_WHAT TO DO_.
Could you give the data that follows again exactly, without its pictures?
-- Opening Marker --
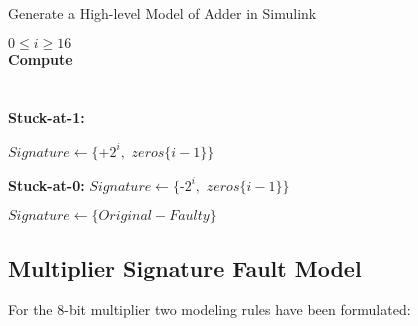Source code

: \begin{algorithm}

\caption{Generate a High-level Model of  Adder in Simulink}
\begin{algorithmic}
\label{algo-adder}
\REQUIRE $0\leq i \geq16$ \\
\textbf{Compute}\\ 
\hspace{1.5cm}{$Original =  A $ $ $+$ $ $ B$ } \\
\hspace{1.5cm}{$Faulty =  A $ $ $+$ $ $ B$ } \\
\vspace{0.20 cm }
\textbf{Stuck-at-1:}
\vspace{0.20 cm }

\vspace{0.10 cm }
\STATE $Signature \leftarrow  \{$+$ 2^{i},$ $ $$zeros$$\{i-1\}\}$
\vspace{0.10 cm }
\ENDIF
\vspace{0.20 cm }

\textbf{Stuck-at-0:}
\vspace{0.20 cm }
\vspace{0.10 cm }
\STATE $Signature \leftarrow  \{$-$ 2^{i},$ $ $$zeros$$\{i-1\}\}$
\vspace{0.10 cm }
\ENDIF



\vspace{0.20 cm }

\vspace{0.20 cm }
\vspace{0.10 cm }
\STATE $Signature \leftarrow  \{$$Original-Faulty$$\}$
\vspace{0.10 cm }
\ENDIF



\end{algorithmic}
\end{algorithm}







\subsection{Multiplier Signature Fault Model}

For the 8-bit multiplier two modeling rules have been formulated:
-- Closing Marker --
_TASK OUTPUT_.
Source code

: \begin{algorithm}

\caption{Generate a High-level Model of  Adder in Simulink}
\begin{algorithmic}
\label{algo-adder}
\REQUIRE $0\leq i \geq16$ \\
\textbf{Compute}\\ 
\hspace{1.5cm}{$Original =  A $ $ $+$ $ $ B$ } \\
\hspace{1.5cm}{$Faulty =  A $ $ $+$ $ $ B$ } \\
\vspace{0.20 cm }
\textbf{Stuck-at-1:}
\vspace{0.20 cm }

\vspace{0.10 cm }
\STATE $Signature \leftarrow  \{$+$ 2^{i},$ $ $$zeros$$\{i-1\}\}$
\vspace{0.10 cm }
\ENDIF
\vspace{0.20 cm }

\textbf{Stuck-at-0:}
\vspace{0.20 cm }
\vspace{0.10 cm }
\STATE $Signature \leftarrow  \{$-$ 2^{i},$ $ $$zeros$$\{i-1\}\}$
\vspace{0.10 cm }
\ENDIF



\vspace{0.20 cm }

\vspace{0.20 cm }
\vspace{0.10 cm }
\STATE $Signature \leftarrow  \{$$Original-Faulty$$\}$
\vspace{0.10 cm }
\ENDIF



\end{algorithmic}
\end{algorithm}







\subsection{Multiplier Signature Fault Model}

For the 8-bit multiplier two modeling rules have been formulated:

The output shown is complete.